Solid-state lithium-ion batteries hold great promise for obtaining higher energy densities but the power density is currently limited by the electrode-electrolyte interfaces. [1] The high resistances at SLIB interfaces are hypothesized to be due to chemical mixing, space charge formation, or secondary phase formation. [2,3] Although several secondary phases have been proposal theoretically, there is no experimental work studying the secondary phase formation as a function of temperature and applied voltage. Extended x-ray absorption fine structure spectroscopy (EXAFS) is a unique capability that allows us to probe the fine structure around the atoms at the electrode-electrolyte interface.

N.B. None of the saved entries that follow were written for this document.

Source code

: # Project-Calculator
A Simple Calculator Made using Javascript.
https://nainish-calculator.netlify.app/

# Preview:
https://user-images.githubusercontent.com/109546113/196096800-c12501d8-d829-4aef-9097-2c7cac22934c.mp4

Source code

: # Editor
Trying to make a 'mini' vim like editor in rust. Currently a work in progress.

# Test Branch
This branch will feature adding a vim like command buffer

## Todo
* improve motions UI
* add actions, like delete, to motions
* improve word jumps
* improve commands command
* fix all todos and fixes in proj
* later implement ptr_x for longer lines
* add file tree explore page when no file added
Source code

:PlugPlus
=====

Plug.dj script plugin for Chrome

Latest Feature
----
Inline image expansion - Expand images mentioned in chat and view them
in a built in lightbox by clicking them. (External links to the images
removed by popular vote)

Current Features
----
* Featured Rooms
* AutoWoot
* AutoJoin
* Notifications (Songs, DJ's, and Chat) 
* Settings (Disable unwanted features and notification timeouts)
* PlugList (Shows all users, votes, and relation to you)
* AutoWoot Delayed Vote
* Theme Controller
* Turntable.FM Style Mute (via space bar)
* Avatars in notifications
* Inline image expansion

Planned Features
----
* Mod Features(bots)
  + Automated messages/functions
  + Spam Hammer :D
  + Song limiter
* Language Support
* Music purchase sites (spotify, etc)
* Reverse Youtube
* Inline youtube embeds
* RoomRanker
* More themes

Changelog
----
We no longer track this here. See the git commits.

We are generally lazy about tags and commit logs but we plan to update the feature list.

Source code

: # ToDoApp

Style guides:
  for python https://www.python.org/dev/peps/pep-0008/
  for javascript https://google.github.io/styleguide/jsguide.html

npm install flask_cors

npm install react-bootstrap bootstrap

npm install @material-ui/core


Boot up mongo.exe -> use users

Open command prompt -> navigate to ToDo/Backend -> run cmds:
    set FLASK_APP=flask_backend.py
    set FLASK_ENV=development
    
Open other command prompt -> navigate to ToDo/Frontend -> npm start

Previous interface studies using XRD were not able to identify the secondary phases, either because secondary phases are small in amount or not crystalline. [3] Depth-sensitive x-ray absorption spectroscopy allows us to probe the changes in structure at the interface even if the secondary phases are not crystalline. This work studies the interface between Li₇La₃Zr₂O₁₂ (LLZO) and LiCoO₂ (LCO).

[1] Cheng, L. et al. Phys. Chem. Chem. Phys. 16, 18294–18300 (2014).

[2] Miara, L. J., et al. Chem. Mater. 27, 4040–4047 (2015).

[3] Park, K. et al. Chem. Mater. 28, 8051–8059 (2016).